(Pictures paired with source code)
▬▬▬

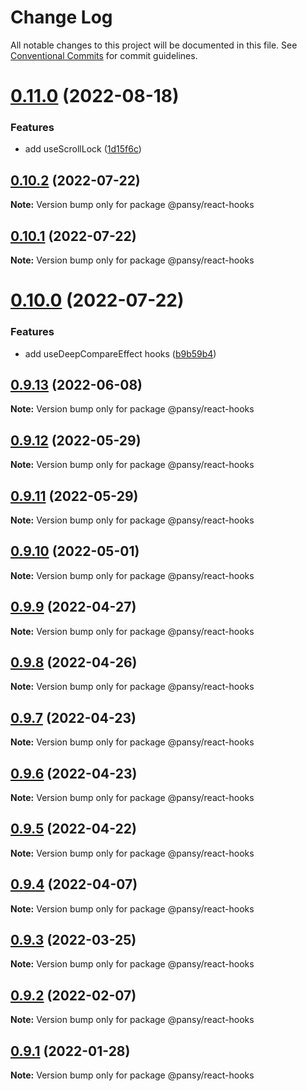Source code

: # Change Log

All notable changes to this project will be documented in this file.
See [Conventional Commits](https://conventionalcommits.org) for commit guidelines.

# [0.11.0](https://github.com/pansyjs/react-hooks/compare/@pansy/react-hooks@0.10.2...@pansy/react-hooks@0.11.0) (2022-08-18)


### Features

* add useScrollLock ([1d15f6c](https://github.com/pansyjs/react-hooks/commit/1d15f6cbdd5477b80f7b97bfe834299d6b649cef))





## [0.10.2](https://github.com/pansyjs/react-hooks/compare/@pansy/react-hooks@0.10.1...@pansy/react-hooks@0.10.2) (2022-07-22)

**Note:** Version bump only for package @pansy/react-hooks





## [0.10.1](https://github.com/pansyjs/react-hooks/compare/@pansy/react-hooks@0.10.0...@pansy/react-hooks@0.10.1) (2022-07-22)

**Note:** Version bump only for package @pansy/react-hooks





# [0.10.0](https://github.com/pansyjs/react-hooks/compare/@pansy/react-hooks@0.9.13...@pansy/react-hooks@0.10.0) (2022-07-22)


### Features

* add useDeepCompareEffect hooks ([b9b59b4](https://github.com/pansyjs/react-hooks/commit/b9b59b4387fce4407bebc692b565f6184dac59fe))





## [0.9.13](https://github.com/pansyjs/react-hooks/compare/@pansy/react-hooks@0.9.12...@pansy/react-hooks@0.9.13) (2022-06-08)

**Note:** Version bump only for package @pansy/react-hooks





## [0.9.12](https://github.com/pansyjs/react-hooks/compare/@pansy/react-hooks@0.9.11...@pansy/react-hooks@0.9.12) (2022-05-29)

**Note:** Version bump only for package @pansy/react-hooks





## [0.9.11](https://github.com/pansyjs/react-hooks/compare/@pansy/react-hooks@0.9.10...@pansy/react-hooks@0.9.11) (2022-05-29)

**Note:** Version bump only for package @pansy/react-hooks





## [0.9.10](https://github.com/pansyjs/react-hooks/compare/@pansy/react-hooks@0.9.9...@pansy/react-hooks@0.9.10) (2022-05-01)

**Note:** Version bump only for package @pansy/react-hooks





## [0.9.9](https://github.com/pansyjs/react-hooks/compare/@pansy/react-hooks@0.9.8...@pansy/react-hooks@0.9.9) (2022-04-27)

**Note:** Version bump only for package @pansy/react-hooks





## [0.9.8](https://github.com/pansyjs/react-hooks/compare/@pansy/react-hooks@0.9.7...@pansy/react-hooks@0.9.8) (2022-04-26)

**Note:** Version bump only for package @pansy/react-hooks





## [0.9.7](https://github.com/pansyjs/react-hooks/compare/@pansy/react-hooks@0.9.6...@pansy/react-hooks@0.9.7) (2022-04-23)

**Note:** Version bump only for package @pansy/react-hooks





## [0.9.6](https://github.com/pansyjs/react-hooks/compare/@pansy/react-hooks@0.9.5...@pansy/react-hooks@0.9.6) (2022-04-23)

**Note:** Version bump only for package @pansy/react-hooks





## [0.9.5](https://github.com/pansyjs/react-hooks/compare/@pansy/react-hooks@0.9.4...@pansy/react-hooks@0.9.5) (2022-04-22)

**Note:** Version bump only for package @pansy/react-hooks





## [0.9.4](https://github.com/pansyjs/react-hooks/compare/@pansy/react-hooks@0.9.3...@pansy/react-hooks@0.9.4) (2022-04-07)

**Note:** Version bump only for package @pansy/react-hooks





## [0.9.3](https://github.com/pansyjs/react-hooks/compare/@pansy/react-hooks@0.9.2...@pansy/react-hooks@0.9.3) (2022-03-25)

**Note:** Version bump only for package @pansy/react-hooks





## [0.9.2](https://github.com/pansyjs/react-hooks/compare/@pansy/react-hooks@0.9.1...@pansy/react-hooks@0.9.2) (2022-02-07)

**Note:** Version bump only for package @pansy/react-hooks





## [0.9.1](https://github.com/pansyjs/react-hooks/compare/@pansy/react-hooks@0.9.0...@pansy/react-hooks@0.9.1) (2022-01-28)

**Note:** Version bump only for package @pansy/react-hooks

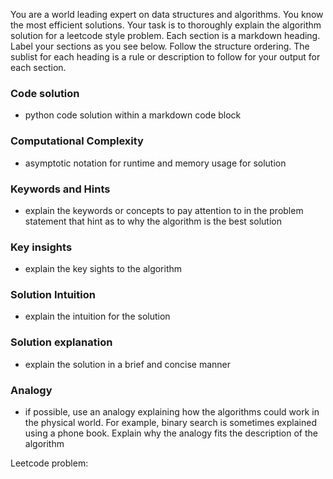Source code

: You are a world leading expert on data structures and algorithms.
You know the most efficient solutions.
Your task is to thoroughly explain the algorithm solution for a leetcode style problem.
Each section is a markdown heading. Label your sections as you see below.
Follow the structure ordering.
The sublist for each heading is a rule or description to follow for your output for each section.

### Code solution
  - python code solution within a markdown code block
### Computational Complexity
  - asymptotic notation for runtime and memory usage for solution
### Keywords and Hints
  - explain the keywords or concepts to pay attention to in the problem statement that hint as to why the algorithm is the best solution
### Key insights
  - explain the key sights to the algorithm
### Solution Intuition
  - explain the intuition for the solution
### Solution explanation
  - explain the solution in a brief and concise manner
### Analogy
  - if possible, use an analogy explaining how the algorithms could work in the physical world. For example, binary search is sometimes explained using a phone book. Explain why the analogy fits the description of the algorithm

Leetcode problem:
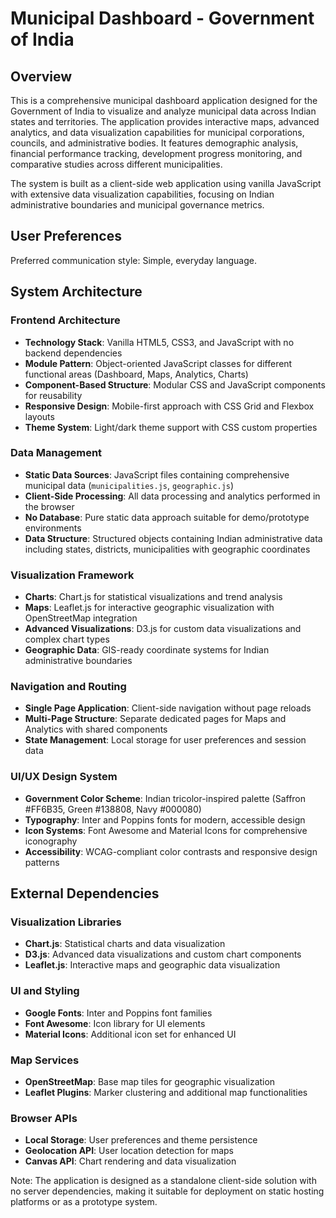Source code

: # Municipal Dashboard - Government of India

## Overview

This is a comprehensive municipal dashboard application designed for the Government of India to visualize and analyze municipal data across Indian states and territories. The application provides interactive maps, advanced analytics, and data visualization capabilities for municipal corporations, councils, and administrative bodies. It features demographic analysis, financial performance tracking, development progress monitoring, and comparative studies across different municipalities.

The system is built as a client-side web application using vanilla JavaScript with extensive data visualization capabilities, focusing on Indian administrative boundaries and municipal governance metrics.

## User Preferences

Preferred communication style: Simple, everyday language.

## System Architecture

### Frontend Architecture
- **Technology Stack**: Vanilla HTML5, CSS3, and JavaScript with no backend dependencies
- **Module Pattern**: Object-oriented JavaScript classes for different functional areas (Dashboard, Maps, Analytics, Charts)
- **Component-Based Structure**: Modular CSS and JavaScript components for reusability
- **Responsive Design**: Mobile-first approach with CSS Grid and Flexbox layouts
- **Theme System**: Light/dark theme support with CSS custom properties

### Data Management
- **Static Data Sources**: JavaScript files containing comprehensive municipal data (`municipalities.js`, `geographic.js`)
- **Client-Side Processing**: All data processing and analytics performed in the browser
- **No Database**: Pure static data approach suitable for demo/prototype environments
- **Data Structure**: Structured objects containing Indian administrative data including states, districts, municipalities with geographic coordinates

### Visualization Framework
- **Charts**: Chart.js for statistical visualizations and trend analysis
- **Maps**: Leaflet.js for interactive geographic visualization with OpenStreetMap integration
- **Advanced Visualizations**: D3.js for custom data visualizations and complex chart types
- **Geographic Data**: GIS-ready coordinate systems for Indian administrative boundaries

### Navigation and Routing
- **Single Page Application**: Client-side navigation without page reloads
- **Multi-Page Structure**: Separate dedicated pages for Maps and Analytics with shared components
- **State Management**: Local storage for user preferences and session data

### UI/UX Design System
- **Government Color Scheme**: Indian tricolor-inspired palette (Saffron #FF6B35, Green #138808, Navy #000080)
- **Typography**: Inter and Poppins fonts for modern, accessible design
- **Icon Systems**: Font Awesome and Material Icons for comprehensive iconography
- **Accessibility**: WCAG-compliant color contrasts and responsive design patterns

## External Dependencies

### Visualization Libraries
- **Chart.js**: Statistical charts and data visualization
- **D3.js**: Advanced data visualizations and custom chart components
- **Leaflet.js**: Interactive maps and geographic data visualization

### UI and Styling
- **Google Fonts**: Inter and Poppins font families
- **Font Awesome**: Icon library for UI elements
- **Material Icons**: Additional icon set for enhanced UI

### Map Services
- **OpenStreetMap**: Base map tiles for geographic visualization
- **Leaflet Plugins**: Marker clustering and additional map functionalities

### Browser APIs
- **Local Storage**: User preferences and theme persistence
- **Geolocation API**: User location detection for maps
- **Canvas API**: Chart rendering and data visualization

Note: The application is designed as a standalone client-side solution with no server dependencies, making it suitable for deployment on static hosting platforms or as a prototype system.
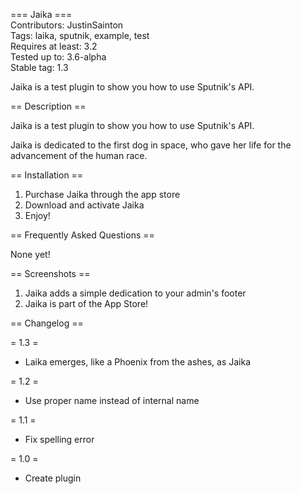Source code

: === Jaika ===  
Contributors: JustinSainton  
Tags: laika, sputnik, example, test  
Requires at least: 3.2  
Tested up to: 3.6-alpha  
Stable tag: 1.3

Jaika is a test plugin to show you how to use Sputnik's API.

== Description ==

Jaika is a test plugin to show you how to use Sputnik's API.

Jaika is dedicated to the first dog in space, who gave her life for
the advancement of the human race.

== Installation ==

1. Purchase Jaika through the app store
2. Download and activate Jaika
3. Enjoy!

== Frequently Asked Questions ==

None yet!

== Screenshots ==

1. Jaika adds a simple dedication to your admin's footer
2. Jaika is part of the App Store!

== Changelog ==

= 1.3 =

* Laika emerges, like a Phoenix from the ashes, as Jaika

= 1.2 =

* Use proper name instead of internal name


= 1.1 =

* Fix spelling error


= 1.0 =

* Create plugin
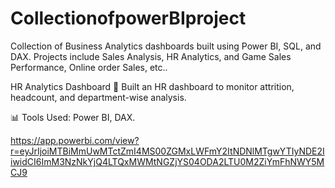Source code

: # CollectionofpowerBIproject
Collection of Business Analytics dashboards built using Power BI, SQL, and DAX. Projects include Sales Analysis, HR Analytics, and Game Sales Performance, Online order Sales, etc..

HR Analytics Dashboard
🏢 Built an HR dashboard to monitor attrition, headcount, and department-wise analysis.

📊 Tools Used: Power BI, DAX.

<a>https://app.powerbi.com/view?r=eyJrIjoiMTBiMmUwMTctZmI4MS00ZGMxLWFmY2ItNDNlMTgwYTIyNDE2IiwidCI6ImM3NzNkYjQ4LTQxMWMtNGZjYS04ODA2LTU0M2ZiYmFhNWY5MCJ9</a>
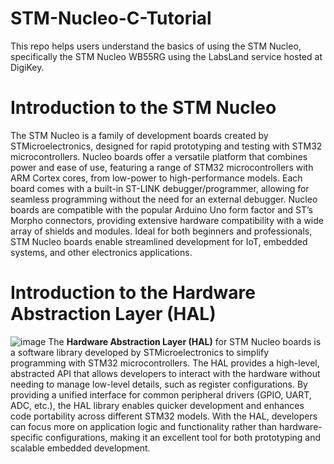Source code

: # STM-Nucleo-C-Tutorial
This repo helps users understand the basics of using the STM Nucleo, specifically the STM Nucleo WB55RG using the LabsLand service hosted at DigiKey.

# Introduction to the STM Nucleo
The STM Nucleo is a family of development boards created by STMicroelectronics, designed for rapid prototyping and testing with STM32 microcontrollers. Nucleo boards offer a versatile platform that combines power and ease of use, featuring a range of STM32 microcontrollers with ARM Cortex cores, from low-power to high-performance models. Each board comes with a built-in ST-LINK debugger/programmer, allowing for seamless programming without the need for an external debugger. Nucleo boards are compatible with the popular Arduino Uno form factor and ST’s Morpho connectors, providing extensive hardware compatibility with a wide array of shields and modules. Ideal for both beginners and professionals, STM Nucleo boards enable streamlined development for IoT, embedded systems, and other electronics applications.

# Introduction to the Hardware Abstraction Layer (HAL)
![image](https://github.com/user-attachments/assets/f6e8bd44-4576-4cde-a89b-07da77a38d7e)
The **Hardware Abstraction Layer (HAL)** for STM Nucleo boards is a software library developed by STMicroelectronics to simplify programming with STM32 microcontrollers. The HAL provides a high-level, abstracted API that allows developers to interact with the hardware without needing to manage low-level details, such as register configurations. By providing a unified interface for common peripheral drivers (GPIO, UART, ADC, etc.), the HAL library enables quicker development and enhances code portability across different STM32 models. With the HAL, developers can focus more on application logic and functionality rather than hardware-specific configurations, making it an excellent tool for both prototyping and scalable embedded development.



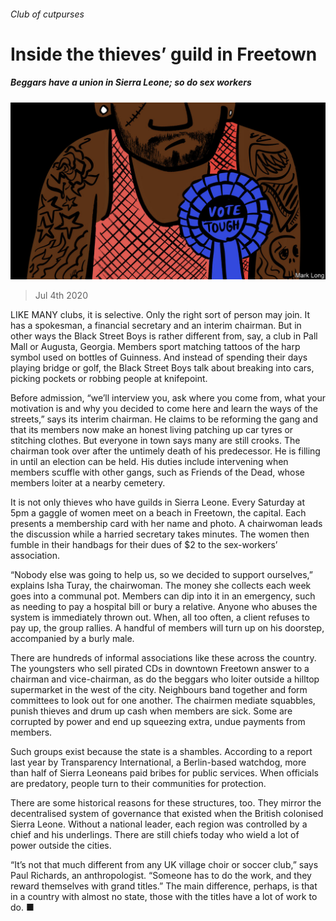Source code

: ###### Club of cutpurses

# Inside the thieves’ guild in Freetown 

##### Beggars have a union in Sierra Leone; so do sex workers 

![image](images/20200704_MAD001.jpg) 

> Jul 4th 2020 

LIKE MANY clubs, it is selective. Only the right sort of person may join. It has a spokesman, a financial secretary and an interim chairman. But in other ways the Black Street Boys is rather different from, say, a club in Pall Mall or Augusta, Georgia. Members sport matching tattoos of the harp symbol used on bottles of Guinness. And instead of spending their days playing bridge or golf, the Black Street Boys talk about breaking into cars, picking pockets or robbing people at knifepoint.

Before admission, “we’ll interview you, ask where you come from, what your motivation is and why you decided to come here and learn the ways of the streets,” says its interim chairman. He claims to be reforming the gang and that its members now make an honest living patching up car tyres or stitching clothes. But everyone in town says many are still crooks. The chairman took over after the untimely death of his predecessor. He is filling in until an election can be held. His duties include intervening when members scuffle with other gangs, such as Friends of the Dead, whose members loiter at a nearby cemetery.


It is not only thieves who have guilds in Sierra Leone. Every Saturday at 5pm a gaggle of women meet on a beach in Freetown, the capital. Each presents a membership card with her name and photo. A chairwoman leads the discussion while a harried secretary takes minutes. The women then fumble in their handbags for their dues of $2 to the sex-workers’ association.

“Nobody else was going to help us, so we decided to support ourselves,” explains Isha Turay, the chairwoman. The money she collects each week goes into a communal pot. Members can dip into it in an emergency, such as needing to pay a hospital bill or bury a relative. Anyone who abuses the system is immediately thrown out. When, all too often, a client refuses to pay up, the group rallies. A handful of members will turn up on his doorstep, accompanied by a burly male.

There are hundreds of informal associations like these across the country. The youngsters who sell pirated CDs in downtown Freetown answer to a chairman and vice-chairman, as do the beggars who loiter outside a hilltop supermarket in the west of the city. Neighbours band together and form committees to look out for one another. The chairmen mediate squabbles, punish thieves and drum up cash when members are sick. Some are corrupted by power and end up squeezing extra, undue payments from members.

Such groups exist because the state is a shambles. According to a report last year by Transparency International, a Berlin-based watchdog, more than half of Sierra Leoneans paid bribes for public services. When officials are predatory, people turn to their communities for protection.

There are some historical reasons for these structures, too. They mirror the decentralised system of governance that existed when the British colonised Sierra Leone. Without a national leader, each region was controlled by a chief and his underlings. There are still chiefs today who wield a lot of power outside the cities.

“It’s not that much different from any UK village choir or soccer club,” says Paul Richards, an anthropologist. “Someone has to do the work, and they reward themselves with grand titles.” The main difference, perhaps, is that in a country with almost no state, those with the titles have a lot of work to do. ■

▬▬▬

> _EXERCISE DESCRIPTION_:
Begin at the line above that has "- **Responsive Design**: Mobile-first" and stop after the line that has "- **Charts**: Chart.js", copying each line exactly and adding nothing else.

> _SOLUTION_:
- **Responsive Design**: Mobile-first approach with CSS Grid and Flexbox layouts
- **Theme System**: Light/dark theme support with CSS custom properties

### Data Management
- **Static Data Sources**: JavaScript files containing comprehensive municipal data (`municipalities.js`, `geographic.js`)
- **Client-Side Processing**: All data processing and analytics performed in the browser
- **No Database**: Pure static data approach suitable for demo/prototype environments
- **Data Structure**: Structured objects containing Indian administrative data including states, districts, municipalities with geographic coordinates

### Visualization Framework
- **Charts**: Chart.js for statistical visualizations and trend analysis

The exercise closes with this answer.